Na onda pelo atendimento ao clamor popular, o Senado também aprovou ontem as novas regras de distribuição dos recursos do Fundo de Participação dos Estados (FPE). Agora, toda vez que o governo federal desonerar o Imposto sobre Produtos Industrializados (IPI), por exemplo, a medida não terá impacto nos repasses do fundo, de acordo com as novas regras.
As novas medidas passam a valer a partir de 2016. A da desoneração já poderá ser aplicada em 2014. Ainda de acordo com as novas regras, o montante do FPE para cada Estado será o mínimo arrecadado em 2015, somado a uma atualização que envolve critérios demográficos e econômicos, como a renda domiciliar per capita. Ou seja, acaba com a tabela fixa de coeficiente dos Estados.
A matéria segue agora para sanção da presidente Dilma Rousseff (PT).
Compensação - O fundo é formado por 21,5% da arrecadação com Imposto de Renda e do IPI, e dividido na proporção de 85% para estados do Norte, Nordeste e Centro-Oeste e 15% para o Sul e Sudeste.
A regra da desoneração é fruto de emenda apresentada e aprovada pela Câmara de Deputados, e acatada pelo senador relator, Walter Pinheiro (PT). Ele explica que será uma "espécie" de compensação financeira.
"Quando isso acontecer novamente (desoneração), o governo, através de repasses, vai repor aquilo que estava previsto ao Estado, similar ao que fez o ex-presidente Lula em 2010, quando aportou R$ 1 bilhão aos estados", explica o senador petista.

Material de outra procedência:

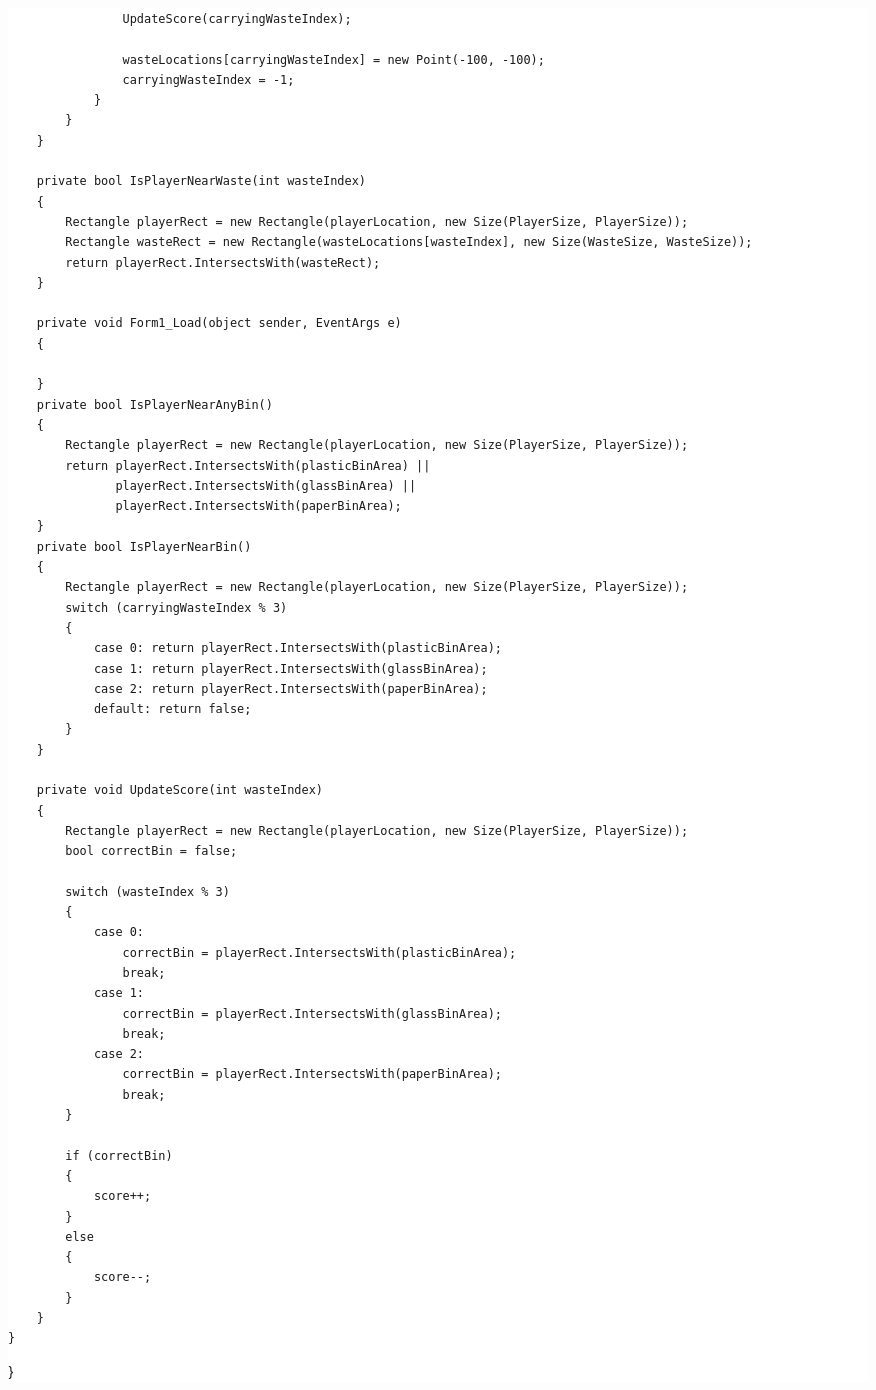                     UpdateScore(carryingWasteIndex);
                  
                    wasteLocations[carryingWasteIndex] = new Point(-100, -100);
                    carryingWasteIndex = -1;
                }
            }
        }

        private bool IsPlayerNearWaste(int wasteIndex)
        {
            Rectangle playerRect = new Rectangle(playerLocation, new Size(PlayerSize, PlayerSize));
            Rectangle wasteRect = new Rectangle(wasteLocations[wasteIndex], new Size(WasteSize, WasteSize));
            return playerRect.IntersectsWith(wasteRect);
        }

        private void Form1_Load(object sender, EventArgs e)
        {

        }
        private bool IsPlayerNearAnyBin()
        {
            Rectangle playerRect = new Rectangle(playerLocation, new Size(PlayerSize, PlayerSize));
            return playerRect.IntersectsWith(plasticBinArea) ||
                   playerRect.IntersectsWith(glassBinArea) ||
                   playerRect.IntersectsWith(paperBinArea);
        }
        private bool IsPlayerNearBin()
        {
            Rectangle playerRect = new Rectangle(playerLocation, new Size(PlayerSize, PlayerSize));
            switch (carryingWasteIndex % 3)
            {
                case 0: return playerRect.IntersectsWith(plasticBinArea);
                case 1: return playerRect.IntersectsWith(glassBinArea);
                case 2: return playerRect.IntersectsWith(paperBinArea);
                default: return false;
            }
        }

        private void UpdateScore(int wasteIndex)
        {
            Rectangle playerRect = new Rectangle(playerLocation, new Size(PlayerSize, PlayerSize));
            bool correctBin = false;

            switch (wasteIndex % 3)
            {
                case 0: 
                    correctBin = playerRect.IntersectsWith(plasticBinArea);
                    break;
                case 1: 
                    correctBin = playerRect.IntersectsWith(glassBinArea);
                    break;
                case 2: 
                    correctBin = playerRect.IntersectsWith(paperBinArea);
                    break;
            }

            if (correctBin)
            {
                score++; 
            }
            else
            {
                score--; 
            }
        }
    }
}
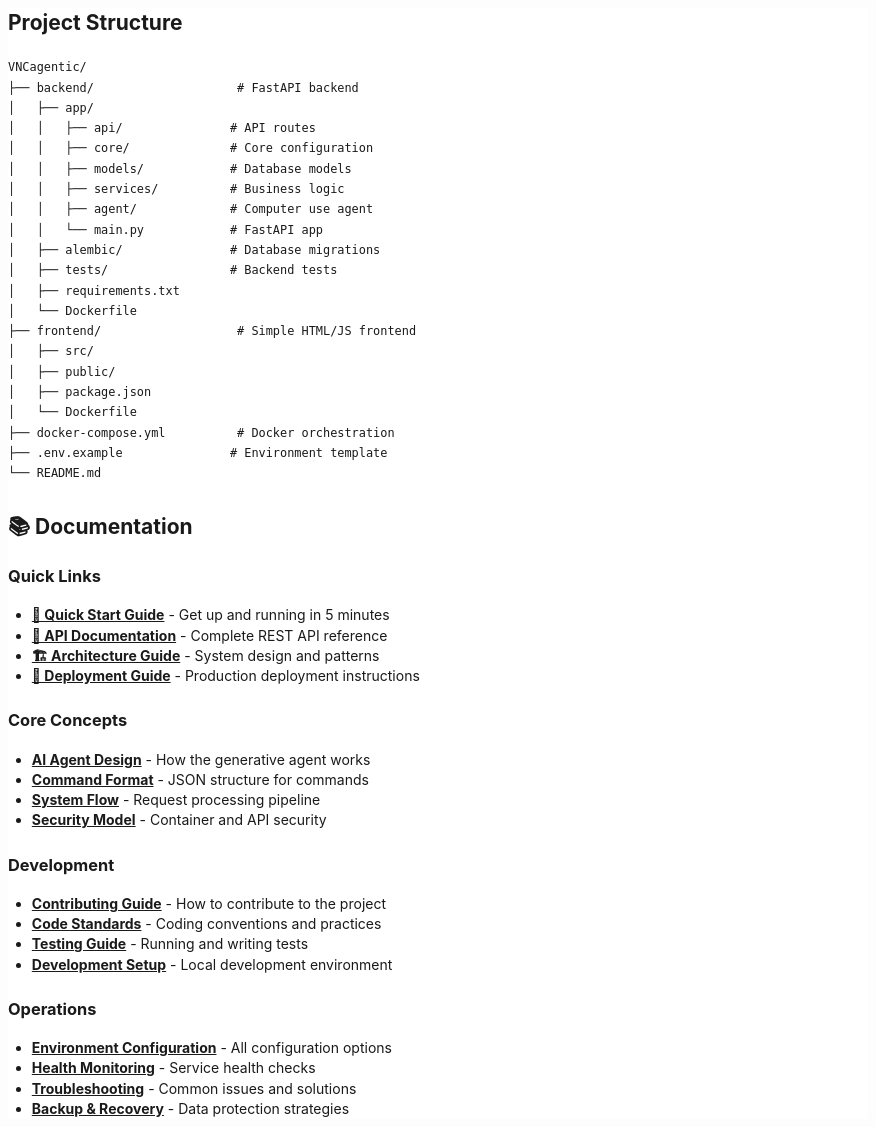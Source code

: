 ## Project Structure

```
VNCagentic/
├── backend/                    # FastAPI backend
│   ├── app/
│   │   ├── api/               # API routes
│   │   ├── core/              # Core configuration
│   │   ├── models/            # Database models
│   │   ├── services/          # Business logic
│   │   ├── agent/             # Computer use agent
│   │   └── main.py            # FastAPI app
│   ├── alembic/               # Database migrations
│   ├── tests/                 # Backend tests
│   ├── requirements.txt
│   └── Dockerfile
├── frontend/                   # Simple HTML/JS frontend
│   ├── src/
│   ├── public/
│   ├── package.json
│   └── Dockerfile
├── docker-compose.yml          # Docker orchestration
├── .env.example               # Environment template
└── README.md
```

## 📚 Documentation

### Quick Links
- **[🚀 Quick Start Guide](docs/QUICKSTART.md)** - Get up and running in 5 minutes
- **[🔧 API Documentation](docs/API.md)** - Complete REST API reference
- **[🏗️ Architecture Guide](docs/ARCHITECTURE.md)** - System design and patterns
- **[🚢 Deployment Guide](docs/DEPLOYMENT.md)** - Production deployment instructions

### Core Concepts
- **[AI Agent Design](docs/ARCHITECTURE.md#ai-agent-architecture)** - How the generative agent works
- **[Command Format](docs/ARCHITECTURE.md#command-generation-format)** - JSON structure for commands
- **[System Flow](docs/ARCHITECTURE.md#data-flow-architecture)** - Request processing pipeline
- **[Security Model](docs/ARCHITECTURE.md#security-architecture)** - Container and API security

### Development
- **[Contributing Guide](CONTRIBUTING.md)** - How to contribute to the project
- **[Code Standards](CONTRIBUTING.md#code-standards)** - Coding conventions and practices
- **[Testing Guide](CONTRIBUTING.md#testing)** - Running and writing tests
- **[Development Setup](CONTRIBUTING.md#development-setup)** - Local development environment

### Operations
- **[Environment Configuration](.env.example)** - All configuration options
- **[Health Monitoring](docs/DEPLOYMENT.md#monitoring--troubleshooting)** - Service health checks
- **[Troubleshooting](docs/DEPLOYMENT.md#troubleshooting)** - Common issues and solutions
- **[Backup & Recovery](docs/DEPLOYMENT.md#backup--disaster-recovery)** - Data protection strategies
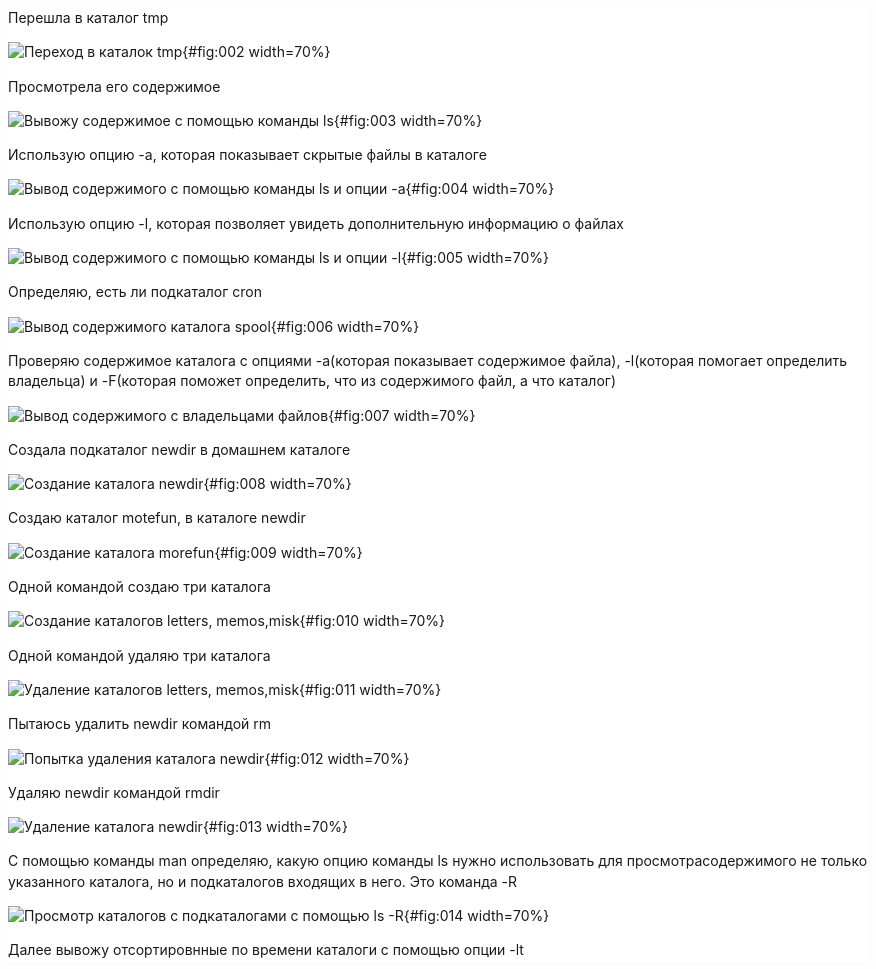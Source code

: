 Перешла в каталог tmp 

![Переход в каталок tmp](image/2.1.png){#fig:002 width=70%}

Просмотрела его содержимое

![Вывожу содержимое с помощью команды ls](image/2.2.1.png){#fig:003 width=70%}

Использую опцию -a, которая показывает скрытые файлы в каталоге

![Вывод содержимого с помощью команды ls и опции -a  ](image/2.2.2.png){#fig:004 width=70%}

Использую опцию -l, которая позволяет увидеть дополнительную информацию о файлах

![Вывод содержимого с помощью команды ls и опции -l ](image/2.2.3png){#fig:005 width=70%}

Определяю, есть ли подкаталог cron

![Вывод содержимого каталога spool ](image/2.3.png){#fig:006 width=70%}

Проверяю содержимое каталога с опциями -а(которая показывает содержимое файла), -l(которая помогает определить владельца) и -F(которая поможет определить, что из содержимого файл, а что каталог)

![Вывод содержимого с владельцами файлов ](image/2.4.png){#fig:007 width=70%}

Создала подкаталог newdir в домашнем каталоге

![Создание каталога newdir](image/3.1.png){#fig:008 width=70%}

Создаю каталог motefun, в каталоге newdir

![Создание каталога morefun ](image/3.2.png){#fig:009 width=70%}

Одной командой создаю три каталога

![Создание каталогов letters, memos,misk ](image/3.3.1.png){#fig:010 width=70%}

Одной командой удаляю три каталога

![Удаление каталогов letters, memos,misk ](image/3.3.2.png){#fig:011 width=70%}

Пытаюсь удалить newdir командой  rm

![Попытка удаления каталога newdir](image/3.4.png){#fig:012 width=70%}

Удаляю newdir командой rmdir

![Удаление каталога newdir](image/3.5.png){#fig:013 width=70%}

С помощью команды man определяю, какую опцию команды ls нужно использовать для просмотрасодержимого не только указанного каталога, но и подкаталогов входящих в него. Это команда -R

![Просмотр каталогов с подкаталогами с помощью ls -R](image/4.png){#fig:014 width=70%}

Далее вывожу отсортировнные по времени  каталоги с помощью опции -lt 
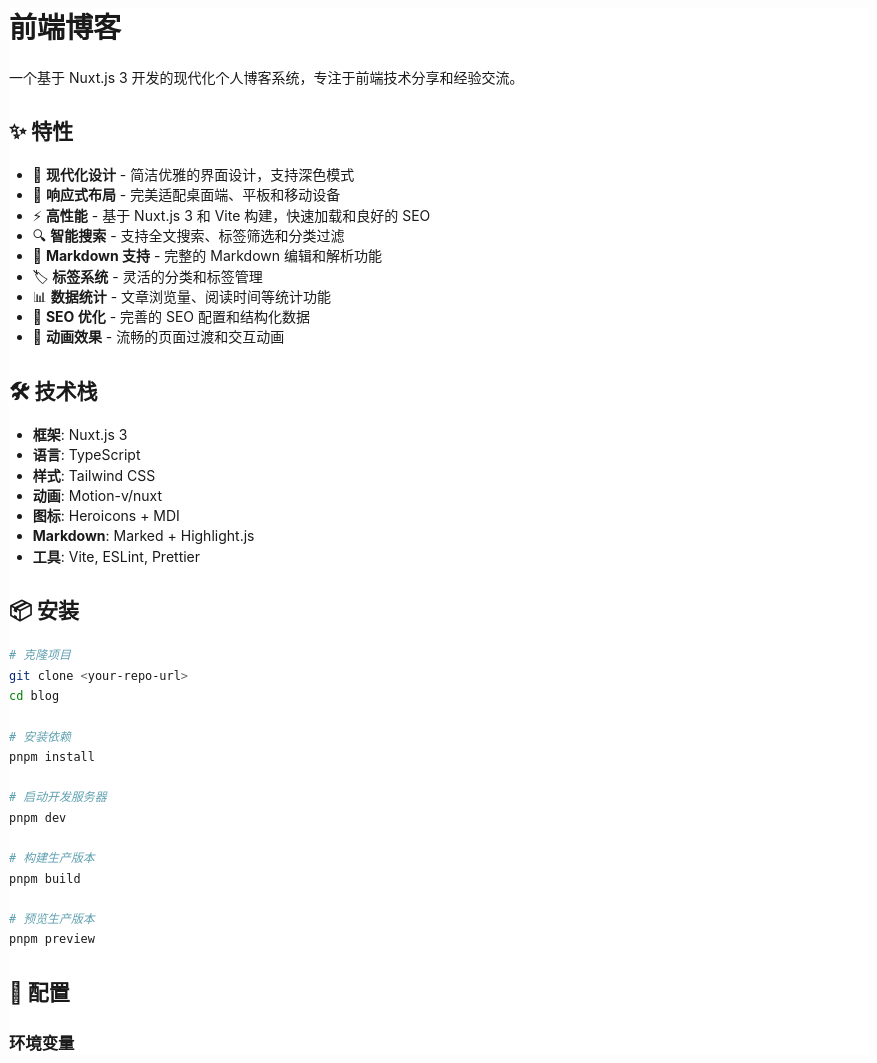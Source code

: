 # 前端博客

一个基于 Nuxt.js 3 开发的现代化个人博客系统，专注于前端技术分享和经验交流。

## ✨ 特性

- 🎨 **现代化设计** - 简洁优雅的界面设计，支持深色模式
- 📱 **响应式布局** - 完美适配桌面端、平板和移动设备
- ⚡ **高性能** - 基于 Nuxt.js 3 和 Vite 构建，快速加载和良好的 SEO
- 🔍 **智能搜索** - 支持全文搜索、标签筛选和分类过滤
- 📝 **Markdown 支持** - 完整的 Markdown 编辑和解析功能
- 🏷️ **标签系统** - 灵活的分类和标签管理
- 📊 **数据统计** - 文章浏览量、阅读时间等统计功能
- 🎯 **SEO 优化** - 完善的 SEO 配置和结构化数据
- 🎨 **动画效果** - 流畅的页面过渡和交互动画

## 🛠️ 技术栈

- **框架**: Nuxt.js 3
- **语言**: TypeScript
- **样式**: Tailwind CSS
- **动画**: Motion-v/nuxt
- **图标**: Heroicons + MDI
- **Markdown**: Marked + Highlight.js
- **工具**: Vite, ESLint, Prettier

## 📦 安装

```bash
# 克隆项目
git clone <your-repo-url>
cd blog

# 安装依赖
pnpm install

# 启动开发服务器
pnpm dev

# 构建生产版本
pnpm build

# 预览生产版本
pnpm preview
```

## 🔧 配置

### 环境变量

O texto prevê, ainda, que após 2016, cada Estado terá garantido um repasse mínimo igual ao valor recebido em 2015 e o excedente será distribuído de acordo com critérios de população e renda per capita.
"As mudanças não são imediatas porque é preciso respeitar o que está previsto no Plano Plurianual dos estados, que tem como base o FPE. O que eu fiz: matei a tabela fixa e introduzi novos critérios. Com isso, se a renda do estado subir, cai o FPE. e vice-versa. Com isso o projeto resgata o objetivo do fundo, que é o de ajudar os estados que precisam", diz Pinheiro.
A pressa em votar o projeto se deveu ao prazo estabelecido pelo Supremo Tribunal Federal, que determinou o fim desse mês como limite para a aprovação de novas regras de distribuição do FPE.
Petitinga diz que perdas serão mínimas para Bahia
O secretário estadual da Fazenda, Luiz Petitinga, que apresentou o balanço do primeiro quadrimestre de 2013 ontem, na Assembleia Legislativa, afirmou que a Bahia poderá ter uma "perda marginal" a partir da aplicação das novas regras do FPE, embora sejam "perdas perfeitamente administráveis".
Em relação ao primeiro quadrimestre de 2012, embora tenha havido ganho nominal de 3,2% do FPE, considerando a inflação acima de 6% houve queda real de 2,5% a 3% no repasse do fundo.
"Eu achei interessante a lei aprovada porque a Bahia deve perder somente na casa dos centésimos de percentuais e ao longo dos anos", disse o secretário.
Ele avaliou como bom o projeto do FPE, mas crê que pode haver risco de a presidente Dilma Rousseff (PT) vetar a parte que trata da desoneração do IPI, uma vez que se trata de questão orçamentária - será preciso ter recursos para repor as perdas.
Os recursos do FPE impactam no orçamento do estado. Estão previstos para entrar nos cofres estaduais em 2013 R$ 6,5 bilhões. Parte desse dinheiro vai para Saúde (12%) e Educação (25%). O que sobra pode ser usado para custeio e investimento.